La ricordava di quel colore la terra di Palestina, non bruciata e sterile come ciò che rimase al posto della sua casa dopo il missile qassam. Entrò nell’autobus. Pochi istanti prima che sulla sua dishdashah bianca, e su altre sei sbocciasse un campo di papaveri, sentì risuonare nella testa le urla di dolore, nel cuore l’orrore delle membra dilaniate, e in bocca, il sapore acido del terrore. – Amina mia vita, mia sposa, – sussurrò dolcemente. Arrestò la mano sulla cintura. Si guardò intorno, smarrito. Presagì il dolore, l’orrore, il sapore, degli altri. Sarebbe stato come il suo. Come quelle di Amina. Scese. Si sedette su una panchina. Rivisse attimo per attimo ciò che pochi istanti prima stava per compiere. Quel suo ultimo respiro di rabbia vendetta e vita.

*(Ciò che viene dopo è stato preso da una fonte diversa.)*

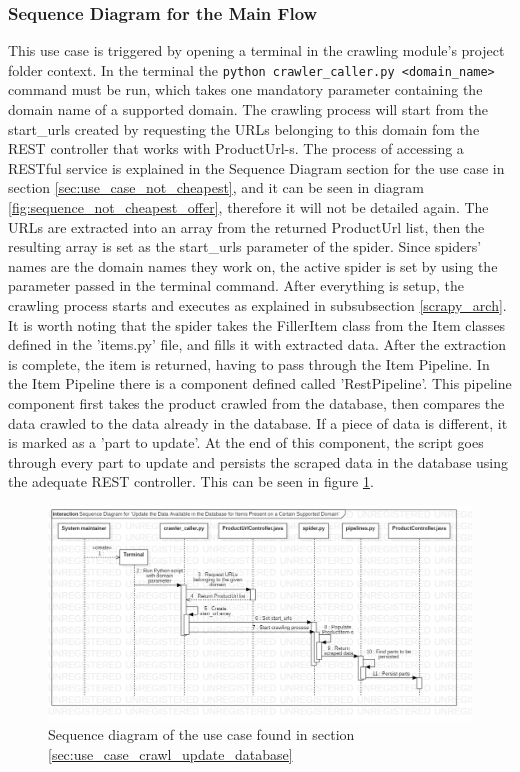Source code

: \documentclass[12pt,a4paper,twoside]{report}
\begin{document}
\subsubsection{Sequence Diagram for the Main Flow}

This use case is triggered by opening a terminal in the crawling module's project folder context. In the terminal the \lstinline$python crawler_caller.py <domain_name>$ command must be run, which takes one mandatory parameter containing the domain name of a supported domain. The crawling process will start from the start\_urls created by requesting the URLs belonging to this domain fom the REST controller that works with ProductUrl-s. The process of accessing a RESTful service is explained in the Sequence Diagram section for the use case in section \ref{sec:use_case_not_cheapest}, and it can be seen in diagram \ref{fig:sequence_not_cheapest_offer}, therefore it will not be detailed again. The URLs are extracted into an array from the returned ProductUrl list, then the resulting array is set as the start\_urls parameter of the spider. Since spiders' names are the domain names they work on, the active spider is set by using the parameter passed in the terminal command. After everything is setup, the crawling process starts and executes as explained in subsubsection \ref{scrapy_arch}. It is worth noting that the spider takes the FillerItem class from the Item classes defined in the 'items.py' file, and fills it with extracted data. After the extraction is complete, the item is returned, having to pass through the Item Pipeline. In the Item Pipeline there is a component defined called 'RestPipeline'. This pipeline component first takes the product crawled from the database, then compares the data crawled to the data already in the database. If a piece of data is different, it is marked as a 'part to update'. At the end of this component, the script goes through every part to update and persists the scraped data in the database using the adequate REST controller. This can be seen in figure \ref{fig:sequence_crawl_update_database}.

\begin{figure}[ht]
  \centering
  \includegraphics[width=\linewidth]{img/sequence_crawl_update_database.png}
  \caption{Sequence diagram of the use case found in section \ref{sec:use_case_crawl_update_database}}
  \label{fig:sequence_crawl_update_database}
\end{figure}
\end{document}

Quella esplosione di sangue morte e liberazione.
Ma nessun grido si udì in quell’autobus.
Nessun grido. Né Allah né akbar. Solo: – Amina, mia vita, mia sposa -.
Guardò in alto. A tutti i cieli trafitti di campanili e minareti.
Pianse. E chiese al Dio di tutti gli uomini, e agli uomini, la pace.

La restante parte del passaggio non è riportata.